━━━ Records for this task

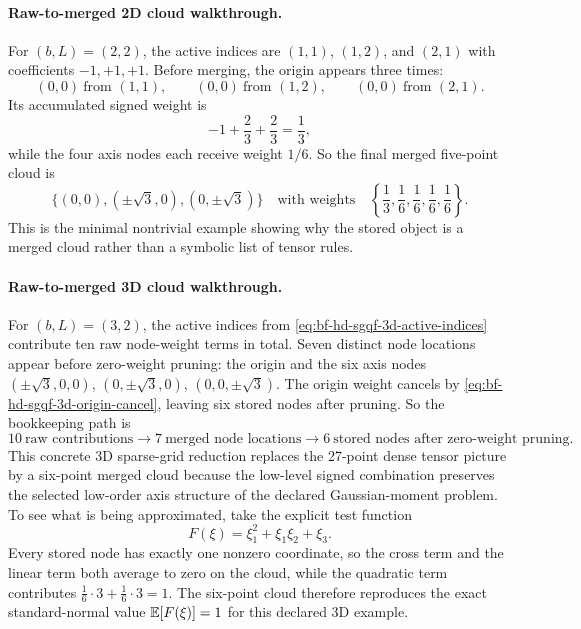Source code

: \paragraph{Raw-to-merged 2D cloud walkthrough.}
For \((b,L)=(2,2)\), the active indices are \((1,1)\), \((1,2)\), and
\((2,1)\) with coefficients \(-1,+1,+1\).  Before merging, the origin appears
three times:
\begin{equation}
  (0,0)\ \text{from }(1,1),
  \qquad
  (0,0)\ \text{from }(1,2),
  \qquad
  (0,0)\ \text{from }(2,1).
  \label{eq:bf-hd-sgqf-2d-origin-repeat}
\end{equation}
Its accumulated signed weight is
\begin{equation}
  -1+\frac23+\frac23=\frac13,
  \label{eq:bf-hd-sgqf-2d-origin-accum}
\end{equation}
while the four axis nodes each receive weight \(1/6\).  So the final merged
five-point cloud is
\begin{equation}
  \{(0,0),(\pm\sqrt3,0),(0,\pm\sqrt3)\}
  \quad\text{with weights}\quad
  \left\{\frac13,\frac16,\frac16,\frac16,\frac16\right\}.
  \label{eq:bf-hd-sgqf-2d-merged-cloud}
\end{equation}
This is the minimal nontrivial example showing why the stored object is a merged
cloud rather than a symbolic list of tensor rules.

\paragraph{Raw-to-merged 3D cloud walkthrough.}
For \((b,L)=(3,2)\), the active indices from
\eqref{eq:bf-hd-sgqf-3d-active-indices} contribute ten raw node-weight terms in
total.  Seven distinct node locations appear before zero-weight pruning: the
origin and the six axis nodes \((\pm\sqrt3,0,0)\), \((0,\pm\sqrt3,0)\),
\((0,0,\pm\sqrt3)\).  The origin weight cancels by
\eqref{eq:bf-hd-sgqf-3d-origin-cancel}, leaving six stored nodes after pruning.
So the bookkeeping path is
\begin{equation}
  10\ \text{raw contributions}
  \longrightarrow
  7\ \text{merged node locations}
  \longrightarrow
  6\ \text{stored nodes after zero-weight pruning}.
  \label{eq:bf-hd-sgqf-3d-merge-counts}
\end{equation}
This concrete 3D sparse-grid reduction replaces the 27-point dense tensor
picture by a six-point merged cloud because the low-level signed combination
preserves the selected low-order axis structure of the declared Gaussian-moment
problem.  To see what is being approximated, take the explicit test function
\begin{equation}
  F(\xi)=\xi_1^2+\xi_1\xi_2+\xi_3 .
  \label{eq:bf-hd-sgqf-3d-test-function}
\end{equation}
Every stored node has exactly one nonzero coordinate, so the cross term and the
linear term both average to zero on the cloud, while the quadratic term
contributes $\tfrac16\cdot3+\tfrac16\cdot3=1$.  The six-point cloud therefore
reproduces the exact standard-normal value $\E[F(\xi)]=1$ for this declared 3D
example.

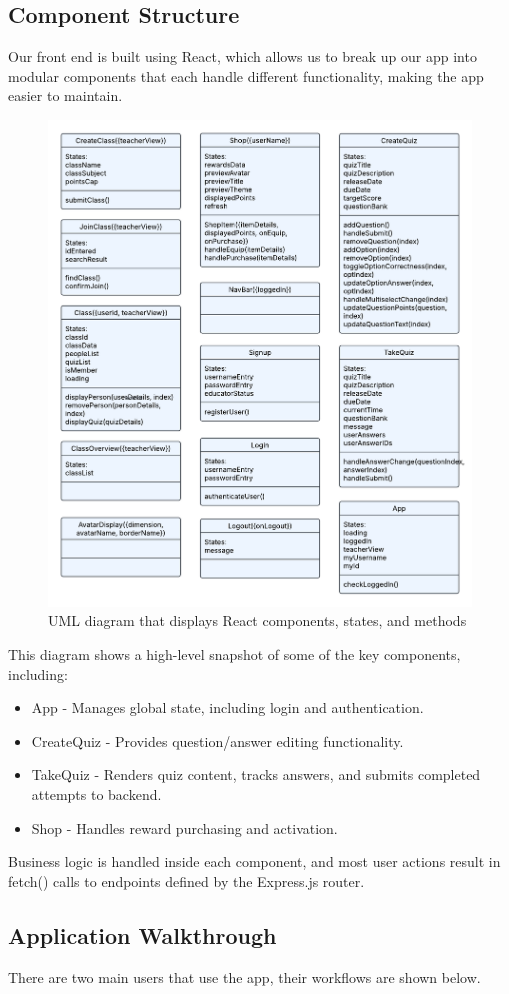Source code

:\subsection{Component Structure}
Our front end is built using React, which allows us to break up our app into modular components that each handle different functionality, making the app easier to maintain.
\begin{figure}[H]
    \centering
    \includegraphics[width=0.7\linewidth]{PUT INDIVIDUAL SECTIONS HERE/images/UML_class.png}
    \caption{UML diagram that displays React components, states, and methods}
    \label{fig:enter-label}
\end{figure}
This diagram shows a high-level snapshot of some of the key components, including:
\begin{itemize}
    \item App - Manages global state, including login and authentication.
    \item CreateQuiz - Provides question/answer editing functionality.
    \item TakeQuiz - Renders quiz content, tracks answers, and submits completed attempts to backend.
    \item Shop - Handles reward purchasing and activation.
\end{itemize}
Business logic is handled inside each component, and most user actions result in fetch() calls to endpoints defined by the Express.js router.

\subsection{Application Walkthrough}
There are two main users that use the app, their workflows are shown below.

━━━━━━

Each of the records above needs to be transcribed exactly, apart from its pictures.

Source code

: \paragraph{Raw-to-merged 2D cloud walkthrough.}
For \((b,L)=(2,2)\), the active indices are \((1,1)\), \((1,2)\), and
\((2,1)\) with coefficients \(-1,+1,+1\).  Before merging, the origin appears
three times:
\begin{equation}
  (0,0)\ \text{from }(1,1),
  \qquad
  (0,0)\ \text{from }(1,2),
  \qquad
  (0,0)\ \text{from }(2,1).
  \label{eq:bf-hd-sgqf-2d-origin-repeat}
\end{equation}
Its accumulated signed weight is
\begin{equation}
  -1+\frac23+\frac23=\frac13,
  \label{eq:bf-hd-sgqf-2d-origin-accum}
\end{equation}
while the four axis nodes each receive weight \(1/6\).  So the final merged
five-point cloud is
\begin{equation}
  \{(0,0),(\pm\sqrt3,0),(0,\pm\sqrt3)\}
  \quad\text{with weights}\quad
  \left\{\frac13,\frac16,\frac16,\frac16,\frac16\right\}.
  \label{eq:bf-hd-sgqf-2d-merged-cloud}
\end{equation}
This is the minimal nontrivial example showing why the stored object is a merged
cloud rather than a symbolic list of tensor rules.

\paragraph{Raw-to-merged 3D cloud walkthrough.}
For \((b,L)=(3,2)\), the active indices from
\eqref{eq:bf-hd-sgqf-3d-active-indices} contribute ten raw node-weight terms in
total.  Seven distinct node locations appear before zero-weight pruning: the
origin and the six axis nodes \((\pm\sqrt3,0,0)\), \((0,\pm\sqrt3,0)\),
\((0,0,\pm\sqrt3)\).  The origin weight cancels by
\eqref{eq:bf-hd-sgqf-3d-origin-cancel}, leaving six stored nodes after pruning.
So the bookkeeping path is
\begin{equation}
  10\ \text{raw contributions}
  \longrightarrow
  7\ \text{merged node locations}
  \longrightarrow
  6\ \text{stored nodes after zero-weight pruning}.
  \label{eq:bf-hd-sgqf-3d-merge-counts}
\end{equation}
This concrete 3D sparse-grid reduction replaces the 27-point dense tensor
picture by a six-point merged cloud because the low-level signed combination
preserves the selected low-order axis structure of the declared Gaussian-moment
problem.  To see what is being approximated, take the explicit test function
\begin{equation}
  F(\xi)=\xi_1^2+\xi_1\xi_2+\xi_3 .
  \label{eq:bf-hd-sgqf-3d-test-function}
\end{equation}
Every stored node has exactly one nonzero coordinate, so the cross term and the
linear term both average to zero on the cloud, while the quadratic term
contributes $\tfrac16\cdot3+\tfrac16\cdot3=1$.  The six-point cloud therefore
reproduces the exact standard-normal value $\E[F(\xi)]=1$ for this declared 3D
example.

Source code

:\subsection{Component Structure}
Our front end is built using React, which allows us to break up our app into modular components that each handle different functionality, making the app easier to maintain.
\begin{figure}[H]
    \centering
    \includegraphics[width=0.7\linewidth]{PUT INDIVIDUAL SECTIONS HERE/images/UML_class.png}
    \caption{UML diagram that displays React components, states, and methods}
    \label{fig:enter-label}
\end{figure}
This diagram shows a high-level snapshot of some of the key components, including:
\begin{itemize}
    \item App - Manages global state, including login and authentication.
    \item CreateQuiz - Provides question/answer editing functionality.
    \item TakeQuiz - Renders quiz content, tracks answers, and submits completed attempts to backend.
    \item Shop - Handles reward purchasing and activation.
\end{itemize}
Business logic is handled inside each component, and most user actions result in fetch() calls to endpoints defined by the Express.js router.

\subsection{Application Walkthrough}
There are two main users that use the app, their workflows are shown below.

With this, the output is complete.